While pension plans have all but disappeared from private sector workplaces, significant numbers of public employees still expect to receive pensions when they retire, and indeed in many cases depend on those pension plans for their retirement income. But, like most pension plans in the US, these public pension plans are woefully underfunded. And unless soon-to-be retirees have also saved up their own money for retirement, their retirement dreams could end up becoming a nightmare.
The poor financial condition of most pension plans in the US is a crisis that is flying under the radar, much like the crisis facing Social Security. But just like Social Security, it’s a crisis that could affect the well-being of millions of Americans. What can you do to ensure that your retirement plans don’t vanish into thin air?
The Three-Legged Stool Is Broken
Retirement planning has long depended on the model of the “three-legged stool.” Pensions, Social Security, and private savings were the three legs upon which retirement savings were supposed to depend. That provided an element of diversification so that in case any one of those legs were to erode, the other two would keep the stool supported.
In practice, too many employees and investors have put all of their eggs into one basket. If they have a pension plan, they assume that the pension plan is fully funded and will be able to pay out their retirement benefits in the future. If they expect to get Social Security, they may expect Social Security to provide the majority of their retirement income. And if they have private savings, they may plow everything into stock markets, hoping for a continuing bull market that will keep growing their retirement savings into retirement.
The model of the three-legged stool has largely broken down, as Social Security is facing severe financial difficulties and pension plans are at risk of collapse. That means that those saving for their own retirement will have to rely increasingly on personal savings. And that means thinking of alternatives to pension plans and Social Security.
Pension Plans Are Overly Optimistic
Pension plans, especially in the public sector, have very often relied on overly optimistic expectations of asset growth. In many cases they expect to see annual returns of around 8% per year. While that may not have been unreasonable during the stock market boom of the ‘80s and ‘90s, when stock markets were averaging 15% annualized gains, those assumptions are completely out of touch with current market reality.

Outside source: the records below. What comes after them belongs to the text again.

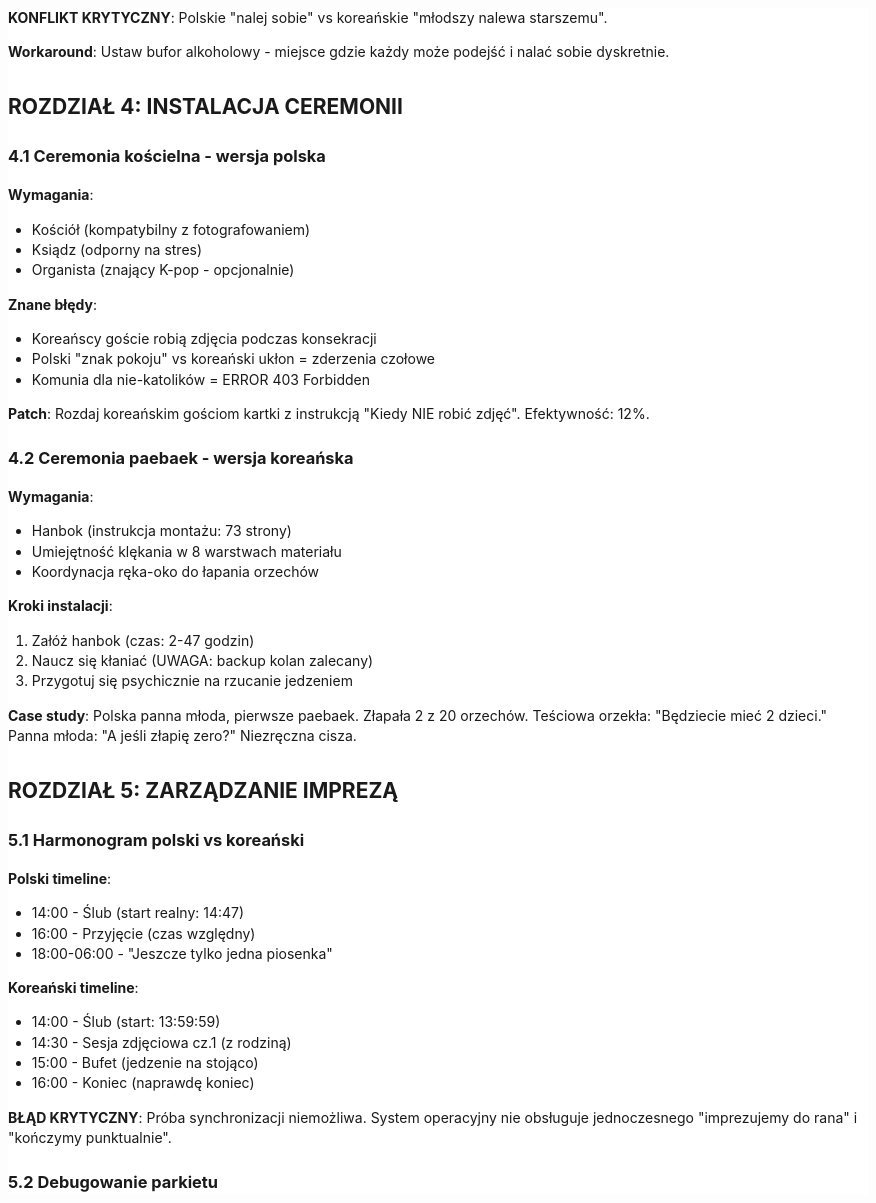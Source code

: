 **KONFLIKT KRYTYCZNY**: Polskie "nalej sobie" vs koreańskie "młodszy nalewa starszemu".

**Workaround**: Ustaw bufor alkoholowy - miejsce gdzie każdy może podejść i nalać sobie dyskretnie.

## ROZDZIAŁ 4: INSTALACJA CEREMONII

### 4.1 Ceremonia kościelna - wersja polska

**Wymagania**:
- Kościół (kompatybilny z fotografowaniem)
- Ksiądz (odporny na stres)
- Organista (znający K-pop - opcjonalnie)

**Znane błędy**:
- Koreańscy goście robią zdjęcia podczas konsekracji
- Polski "znak pokoju" vs koreański ukłon = zderzenia czołowe
- Komunia dla nie-katolików = ERROR 403 Forbidden

**Patch**: Rozdaj koreańskim gościom kartki z instrukcją "Kiedy NIE robić zdjęć". Efektywność: 12%.

### 4.2 Ceremonia paebaek - wersja koreańska

**Wymagania**:
- Hanbok (instrukcja montażu: 73 strony)
- Umiejętność klękania w 8 warstwach materiału
- Koordynacja ręka-oko do łapania orzechów

**Kroki instalacji**:
1. Załóż hanbok (czas: 2-47 godzin)
2. Naucz się kłaniać (UWAGA: backup kolan zalecany)
3. Przygotuj się psychicznie na rzucanie jedzeniem

**Case study**: Polska panna młoda, pierwsze paebaek. Złapała 2 z 20 orzechów. Teściowa orzekła: "Będziecie mieć 2 dzieci." Panna młoda: "A jeśli złapię zero?" Niezręczna cisza.

## ROZDZIAŁ 5: ZARZĄDZANIE IMPREZĄ

### 5.1 Harmonogram polski vs koreański

**Polski timeline**:
- 14:00 - Ślub (start realny: 14:47)
- 16:00 - Przyjęcie (czas względny)
- 18:00-06:00 - "Jeszcze tylko jedna piosenka"

**Koreański timeline**:
- 14:00 - Ślub (start: 13:59:59)
- 14:30 - Sesja zdjęciowa cz.1 (z rodziną)
- 15:00 - Bufet (jedzenie na stojąco)
- 16:00 - Koniec (naprawdę koniec)

**BŁĄD KRYTYCZNY**: Próba synchronizacji niemożliwa. System operacyjny nie obsługuje jednoczesnego "imprezujemy do rana" i "kończymy punktualnie".

### 5.2 Debugowanie parkietu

Stock markets have averaged annualized gains of 4-5% per year since the turn of the century, far lower than during the ‘80s and ‘90s, and far lower than their long-term average. As a result, contributions to pension plans have been insufficient to pay for all the benefits that plans are expecting to pay out. In some poorly run states such as Illinois and New Jersey, many plans are funded at far less than 50%. And with the US economy deteriorating as a result of the coronavirus shutdowns, some could fall to as low as 3.6% funded over the next few years, giving them only enough money to pay out three months worth of retirement benefits. Within the next 5-10 years, numerous pension plans could find themselves running out of money.
The danger with many of these pension plans is that they risk becoming “pay as you go” systems, similar to how Social Security will operate once its trust fund is depleted. Once pension plan assets are all paid out, the only way for retirees to receive pension benefits is through current contributions from employees and employers. That could leave many retirees receiving but a small fraction of what they had been promised when they first started working.
How to Protect Yourself
Those who still participate in pension plans need to realize that there’s a very strong possibility that their pension benefits may disappear into thin air within the next decade. And they need to protect themselves against that possibility by maximizing their own retirement savings. The closer you are to retirement, however, the more difficult it will be to do that.
If you’re within 5-10 years of retirement, and you expect to receive a pension in retirement, do you know how well-funded your plan is? You may find out that your pension plan is severely underfunded, which will put your retirement at risk. And you’ll have to do everything you can today to make sure that you have enough money when you retire.
Building up your own retirement savings is more important than ever, and it shouldn’t be difficult to do. If your job offers a 401(k), 403(b), or similar tax-advantaged retirement account, you should have already been taking advantage of it. If you haven’t been investing in these tax-advantaged accounts, now’s the time to start. You should also start thinking about contributing to an IRA account in order to maximize your tax-advantaged retirement savings. And if you’re over 50, you can take advantage of catch-up contributions to build up your retirement savings even further.
Investing in the right assets is key too, along with diversifying your investment portfolio to ensure that your assets aren’t overly exposed to one asset class or another. That means investing not just in mix of stocks and bonds, but also hedges such as gold that can help protect your retirement savings against loss in the event of a stock market crash. With a gold IRA, you can even combine the best of both worlds, gaining the benefits of gold’s wealth protection while still enjoying the tax-advantaged treatment of an IRA.
Whatever investment decision you choose to make, know that your retirement is riding on your shoulders. Don’t allow yourself to get complacent and trust that promises made to you will be kept. If you don’t make an effort to invest in your future today, you could end up regretting that when you reach retirement with little to show for your decades of hard work.